## TASK STATEMENT
Instruction for the data below: set down exactly the lines from the line with "container at all?_\" to the line with "### Core concepts at a glance", inclusive, and no others.

Saved entries
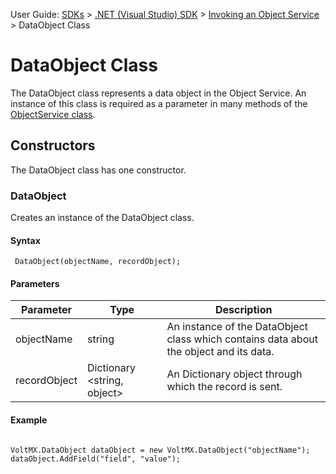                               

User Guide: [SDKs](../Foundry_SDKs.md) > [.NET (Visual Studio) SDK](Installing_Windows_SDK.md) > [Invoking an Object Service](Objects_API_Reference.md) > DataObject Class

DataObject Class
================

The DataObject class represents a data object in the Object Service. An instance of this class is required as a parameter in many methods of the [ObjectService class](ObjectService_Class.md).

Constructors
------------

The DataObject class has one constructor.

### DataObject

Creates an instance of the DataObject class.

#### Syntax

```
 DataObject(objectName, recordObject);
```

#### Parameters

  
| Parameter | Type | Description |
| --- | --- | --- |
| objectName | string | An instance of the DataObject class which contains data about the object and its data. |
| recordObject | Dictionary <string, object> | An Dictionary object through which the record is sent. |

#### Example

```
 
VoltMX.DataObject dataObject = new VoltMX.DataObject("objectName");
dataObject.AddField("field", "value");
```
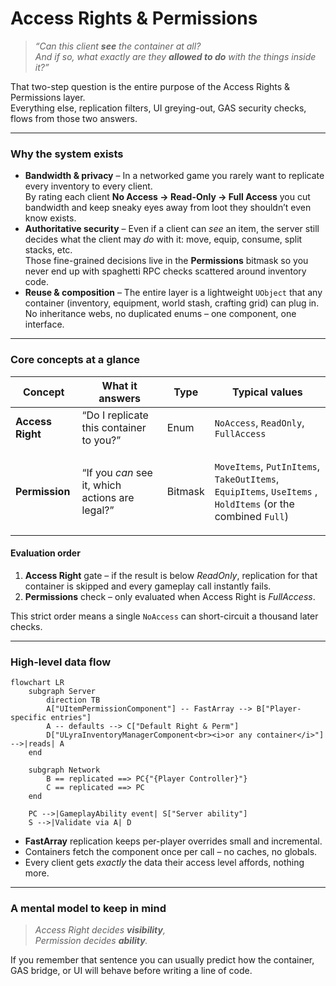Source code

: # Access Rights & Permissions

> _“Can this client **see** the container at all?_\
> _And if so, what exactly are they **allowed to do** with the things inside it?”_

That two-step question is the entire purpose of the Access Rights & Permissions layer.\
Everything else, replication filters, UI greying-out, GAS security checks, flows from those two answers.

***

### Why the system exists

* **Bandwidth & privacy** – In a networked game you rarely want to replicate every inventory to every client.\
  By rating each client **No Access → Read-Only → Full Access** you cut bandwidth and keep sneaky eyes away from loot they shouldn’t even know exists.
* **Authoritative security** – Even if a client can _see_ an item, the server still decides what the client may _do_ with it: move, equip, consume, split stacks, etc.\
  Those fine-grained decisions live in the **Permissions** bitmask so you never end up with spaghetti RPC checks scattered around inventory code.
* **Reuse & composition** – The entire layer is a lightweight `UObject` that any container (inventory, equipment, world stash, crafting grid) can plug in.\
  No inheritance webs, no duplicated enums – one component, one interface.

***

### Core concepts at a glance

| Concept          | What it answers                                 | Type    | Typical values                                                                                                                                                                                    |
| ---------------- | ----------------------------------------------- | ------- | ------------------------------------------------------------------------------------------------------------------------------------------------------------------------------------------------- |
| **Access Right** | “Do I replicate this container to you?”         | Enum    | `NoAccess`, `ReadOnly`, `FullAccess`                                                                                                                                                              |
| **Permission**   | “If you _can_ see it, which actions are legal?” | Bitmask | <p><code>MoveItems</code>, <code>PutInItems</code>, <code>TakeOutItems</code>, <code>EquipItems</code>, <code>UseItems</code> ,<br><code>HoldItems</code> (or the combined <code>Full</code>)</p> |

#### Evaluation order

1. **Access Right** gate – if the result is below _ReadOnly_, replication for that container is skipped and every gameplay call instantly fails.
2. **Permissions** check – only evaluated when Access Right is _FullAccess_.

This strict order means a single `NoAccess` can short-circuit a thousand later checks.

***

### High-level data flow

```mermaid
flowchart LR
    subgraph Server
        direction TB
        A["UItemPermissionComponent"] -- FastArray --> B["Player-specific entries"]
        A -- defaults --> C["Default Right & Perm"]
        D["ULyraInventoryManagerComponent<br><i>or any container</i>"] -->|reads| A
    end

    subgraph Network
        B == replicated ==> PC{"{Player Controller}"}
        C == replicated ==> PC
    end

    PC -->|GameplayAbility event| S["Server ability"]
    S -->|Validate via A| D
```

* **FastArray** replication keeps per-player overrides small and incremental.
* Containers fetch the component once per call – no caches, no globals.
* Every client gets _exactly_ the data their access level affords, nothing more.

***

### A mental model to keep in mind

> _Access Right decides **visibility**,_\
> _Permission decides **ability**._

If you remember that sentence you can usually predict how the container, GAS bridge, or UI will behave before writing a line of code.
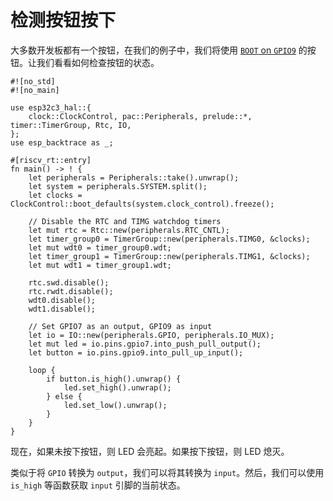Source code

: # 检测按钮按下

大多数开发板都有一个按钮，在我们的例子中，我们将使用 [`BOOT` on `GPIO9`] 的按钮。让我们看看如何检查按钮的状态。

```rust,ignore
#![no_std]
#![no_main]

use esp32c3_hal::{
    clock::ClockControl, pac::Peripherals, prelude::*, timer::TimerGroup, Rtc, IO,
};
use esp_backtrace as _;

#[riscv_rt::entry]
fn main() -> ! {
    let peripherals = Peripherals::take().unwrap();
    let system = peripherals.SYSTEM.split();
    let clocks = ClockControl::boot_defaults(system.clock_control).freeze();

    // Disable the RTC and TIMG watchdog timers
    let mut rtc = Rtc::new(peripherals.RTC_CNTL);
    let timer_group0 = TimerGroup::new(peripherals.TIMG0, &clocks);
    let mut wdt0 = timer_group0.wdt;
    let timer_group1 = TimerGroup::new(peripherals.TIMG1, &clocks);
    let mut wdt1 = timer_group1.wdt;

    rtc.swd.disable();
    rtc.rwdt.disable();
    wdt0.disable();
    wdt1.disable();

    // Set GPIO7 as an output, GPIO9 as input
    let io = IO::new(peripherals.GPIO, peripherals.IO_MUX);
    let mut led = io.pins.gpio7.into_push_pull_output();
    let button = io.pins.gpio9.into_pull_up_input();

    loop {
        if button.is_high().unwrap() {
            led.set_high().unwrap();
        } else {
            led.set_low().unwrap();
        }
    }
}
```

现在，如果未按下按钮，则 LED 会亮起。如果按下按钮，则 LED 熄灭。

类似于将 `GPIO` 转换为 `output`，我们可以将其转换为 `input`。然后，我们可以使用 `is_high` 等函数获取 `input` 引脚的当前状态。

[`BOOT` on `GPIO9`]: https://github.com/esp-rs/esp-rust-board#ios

--

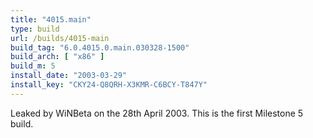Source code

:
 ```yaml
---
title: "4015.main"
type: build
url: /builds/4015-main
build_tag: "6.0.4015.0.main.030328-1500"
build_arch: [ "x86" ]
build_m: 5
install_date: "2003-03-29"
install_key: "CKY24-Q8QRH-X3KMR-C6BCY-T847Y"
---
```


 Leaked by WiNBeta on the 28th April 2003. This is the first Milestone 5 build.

* * *

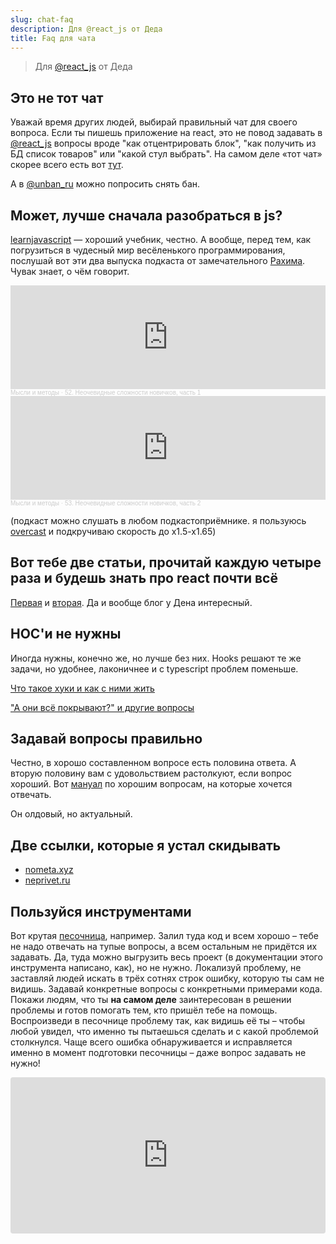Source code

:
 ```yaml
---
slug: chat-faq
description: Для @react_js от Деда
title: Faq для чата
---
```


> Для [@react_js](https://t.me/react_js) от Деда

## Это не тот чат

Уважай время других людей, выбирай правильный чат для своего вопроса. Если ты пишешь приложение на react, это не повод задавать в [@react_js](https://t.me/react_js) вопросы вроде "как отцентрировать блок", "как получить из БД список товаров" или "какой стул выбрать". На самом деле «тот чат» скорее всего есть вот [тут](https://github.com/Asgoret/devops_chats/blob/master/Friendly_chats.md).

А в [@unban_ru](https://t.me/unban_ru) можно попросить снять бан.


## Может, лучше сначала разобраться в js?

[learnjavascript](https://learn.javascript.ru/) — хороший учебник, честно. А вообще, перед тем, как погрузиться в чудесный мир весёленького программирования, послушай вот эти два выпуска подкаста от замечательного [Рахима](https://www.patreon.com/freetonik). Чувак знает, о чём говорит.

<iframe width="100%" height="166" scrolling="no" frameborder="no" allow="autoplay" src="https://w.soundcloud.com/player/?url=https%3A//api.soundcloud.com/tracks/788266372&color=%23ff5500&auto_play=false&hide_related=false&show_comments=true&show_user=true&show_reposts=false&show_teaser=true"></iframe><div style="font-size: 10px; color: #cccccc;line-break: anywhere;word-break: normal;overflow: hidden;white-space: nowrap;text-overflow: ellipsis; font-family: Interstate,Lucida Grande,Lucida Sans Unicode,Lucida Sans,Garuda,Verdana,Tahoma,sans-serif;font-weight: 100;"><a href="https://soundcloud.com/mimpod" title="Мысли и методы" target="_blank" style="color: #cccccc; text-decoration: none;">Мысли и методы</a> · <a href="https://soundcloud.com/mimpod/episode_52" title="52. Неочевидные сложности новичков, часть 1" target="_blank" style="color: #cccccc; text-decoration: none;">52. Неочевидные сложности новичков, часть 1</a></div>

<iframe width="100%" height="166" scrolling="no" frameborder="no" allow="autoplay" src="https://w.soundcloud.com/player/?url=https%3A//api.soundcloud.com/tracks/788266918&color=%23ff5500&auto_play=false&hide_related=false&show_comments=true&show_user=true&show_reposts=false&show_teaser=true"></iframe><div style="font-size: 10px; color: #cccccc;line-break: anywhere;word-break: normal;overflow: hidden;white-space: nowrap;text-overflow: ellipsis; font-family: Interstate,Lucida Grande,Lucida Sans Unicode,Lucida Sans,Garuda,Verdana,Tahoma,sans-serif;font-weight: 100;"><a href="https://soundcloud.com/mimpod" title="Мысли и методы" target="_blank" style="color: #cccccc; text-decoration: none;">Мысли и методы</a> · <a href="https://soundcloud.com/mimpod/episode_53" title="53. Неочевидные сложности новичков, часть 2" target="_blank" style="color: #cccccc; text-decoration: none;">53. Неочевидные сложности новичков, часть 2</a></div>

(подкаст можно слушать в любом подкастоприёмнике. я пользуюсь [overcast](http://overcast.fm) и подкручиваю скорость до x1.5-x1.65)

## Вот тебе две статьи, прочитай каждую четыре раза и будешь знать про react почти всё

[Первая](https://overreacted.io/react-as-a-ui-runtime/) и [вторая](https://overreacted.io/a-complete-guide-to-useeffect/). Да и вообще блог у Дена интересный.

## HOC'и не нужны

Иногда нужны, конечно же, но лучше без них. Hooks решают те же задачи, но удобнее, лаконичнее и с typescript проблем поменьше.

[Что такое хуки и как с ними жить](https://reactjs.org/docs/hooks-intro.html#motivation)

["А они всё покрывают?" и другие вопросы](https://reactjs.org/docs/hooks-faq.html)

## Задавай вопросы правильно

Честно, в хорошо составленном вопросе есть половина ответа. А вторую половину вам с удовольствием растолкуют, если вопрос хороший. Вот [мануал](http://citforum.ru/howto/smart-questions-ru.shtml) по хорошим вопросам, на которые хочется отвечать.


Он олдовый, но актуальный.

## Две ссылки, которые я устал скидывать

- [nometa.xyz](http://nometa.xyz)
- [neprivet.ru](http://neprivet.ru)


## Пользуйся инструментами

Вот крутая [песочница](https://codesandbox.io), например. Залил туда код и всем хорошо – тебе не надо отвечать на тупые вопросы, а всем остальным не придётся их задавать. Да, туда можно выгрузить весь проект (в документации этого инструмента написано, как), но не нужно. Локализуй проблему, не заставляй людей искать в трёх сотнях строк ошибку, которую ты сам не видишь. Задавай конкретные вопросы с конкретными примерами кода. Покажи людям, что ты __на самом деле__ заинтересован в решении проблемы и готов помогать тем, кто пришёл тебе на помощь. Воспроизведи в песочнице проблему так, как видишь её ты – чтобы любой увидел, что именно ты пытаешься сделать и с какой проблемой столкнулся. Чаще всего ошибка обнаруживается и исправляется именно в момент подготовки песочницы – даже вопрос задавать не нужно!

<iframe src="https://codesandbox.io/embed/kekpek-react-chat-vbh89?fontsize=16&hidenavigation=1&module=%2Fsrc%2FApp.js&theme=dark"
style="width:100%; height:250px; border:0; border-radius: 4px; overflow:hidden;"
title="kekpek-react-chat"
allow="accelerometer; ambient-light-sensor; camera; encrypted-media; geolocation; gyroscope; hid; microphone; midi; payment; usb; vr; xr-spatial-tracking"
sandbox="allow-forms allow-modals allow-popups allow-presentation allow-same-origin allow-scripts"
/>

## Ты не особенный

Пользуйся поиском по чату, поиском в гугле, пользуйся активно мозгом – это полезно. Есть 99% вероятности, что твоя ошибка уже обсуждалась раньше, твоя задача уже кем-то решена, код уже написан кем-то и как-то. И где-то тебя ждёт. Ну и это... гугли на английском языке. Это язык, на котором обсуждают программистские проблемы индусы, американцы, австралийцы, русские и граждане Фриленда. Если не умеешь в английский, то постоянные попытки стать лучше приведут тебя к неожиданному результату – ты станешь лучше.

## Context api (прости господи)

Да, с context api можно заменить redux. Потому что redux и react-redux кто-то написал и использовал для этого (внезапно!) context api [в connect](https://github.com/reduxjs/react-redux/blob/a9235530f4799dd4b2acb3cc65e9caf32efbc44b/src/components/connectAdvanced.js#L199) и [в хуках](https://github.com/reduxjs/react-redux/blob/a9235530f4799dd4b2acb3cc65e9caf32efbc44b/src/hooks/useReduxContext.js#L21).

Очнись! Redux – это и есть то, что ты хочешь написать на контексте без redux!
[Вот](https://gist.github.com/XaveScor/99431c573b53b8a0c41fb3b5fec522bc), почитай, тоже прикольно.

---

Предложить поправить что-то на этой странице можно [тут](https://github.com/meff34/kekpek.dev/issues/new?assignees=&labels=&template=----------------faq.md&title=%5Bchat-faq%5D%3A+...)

## REPLY
> _“Can this client **see** the container at all?_\
> _And if so, what exactly are they **allowed to do** with the things inside it?”_

That two-step question is the entire purpose of the Access Rights & Permissions layer.\
Everything else, replication filters, UI greying-out, GAS security checks, flows from those two answers.

***

### Why the system exists

* **Bandwidth & privacy** – In a networked game you rarely want to replicate every inventory to every client.\
  By rating each client **No Access → Read-Only → Full Access** you cut bandwidth and keep sneaky eyes away from loot they shouldn’t even know exists.
* **Authoritative security** – Even if a client can _see_ an item, the server still decides what the client may _do_ with it: move, equip, consume, split stacks, etc.\
  Those fine-grained decisions live in the **Permissions** bitmask so you never end up with spaghetti RPC checks scattered around inventory code.
* **Reuse & composition** – The entire layer is a lightweight `UObject` that any container (inventory, equipment, world stash, crafting grid) can plug in.\
  No inheritance webs, no duplicated enums – one component, one interface.

***

### Core concepts at a glance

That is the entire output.